War hero and top yachtsman

Captain Denis Jermain, the father of Yachting Monthly’s former editor and chief boat tester James Jermain has died at the age of 90. He was a member of the Royal Yacht Squadron and had a reputation for setting expertly thought out courses for major races and coxed the committee boat with great skill even into his seventies.

During World War II, as a naval officer, he devised a technique for sinking ships using depth charges while commanding a motor torpedo boat. After engagements with the enemy in occupied Dutch waters he was mentioned in dispatches and awarded a DSC.

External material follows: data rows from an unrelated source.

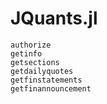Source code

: # JQuants.jl

```@docs
authorize
getinfo
getsections
getdailyquotes
getfinstatements
getfinannouncement
```
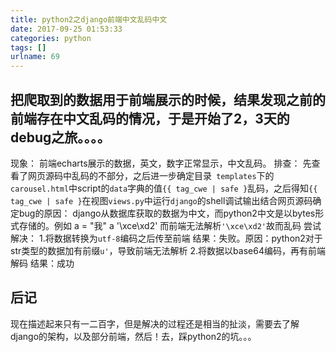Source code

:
 ```yaml
---
title: python2之django前端中文乱码中文
date: 2017-09-25 01:53:33
categories: python
tags: []
urlname: 69
---
```

把爬取到的数据用于前端展示的时候，结果发现之前的前端存在中文乱码的情况，于是开始了2，3天的debug之旅。。。。
---------------------------------------------------------
现象：
前端echarts展示的数据，英文，数字正常显示，中文乱码。
排查：
先查看了网页源码中乱码的不部分，之后进一步确定目录` templates`下的`carousel.html`中script的`data`字典的值`{{ tag_cwe | safe }`乱码，之后得知`{{ tag_cwe | safe }`在视图`views.py`中运行`django`的shell调试输出结合网页源码确定bug的原因：
    django从数据库获取的数据为中文，而python2中文是以bytes形式存储的。例如
    a = "我"
    a
    '\xce\xd2'
    而前端无法解析`'\xce\xd2'`故而乱码
尝试解决：
1.将数据转换为`utf-8`编码之后传至前端
    结果：失败。原因：python2对于str类型的数据加有前缀`u'`，导致前端无法解析
2.将数据以base64编码，再有前端解码
    结果：成功


## 后记 ##
现在描述起来只有一二百字，但是解决的过程还是相当的扯淡，需要去了解django的架构，以及部分前端，然后！去，踩python2的坑。。。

For heroic raids on the north African coast he was awarded a bar to his DSC. He also escorted several Atlantic convoys – one of the most hazardous operations in the war – as commander of a Captain class destroyer, Manners. In her he was later torpedoed in the Irish Sea. As he drifted helplessly, Captain Jermain coolly guided an attack from other ships on the U-boat which was forced to surface before being rammed and sunk. After studying local charts Captain Jermain later sank three snorkel-fitted U-boats which hid among rocks off Cornwall, earning a fourth and fifth mention in dispatches.After the war he commanded the destroyer Lagos during the first Cod War ‘against’ Iceland.

Never a man to rest on his laurels, Captain Jermain obtained an HGV licence during his retirement and ran a business transporting yachts on a low-loader. He leaves a wife Jean and two sons, including James.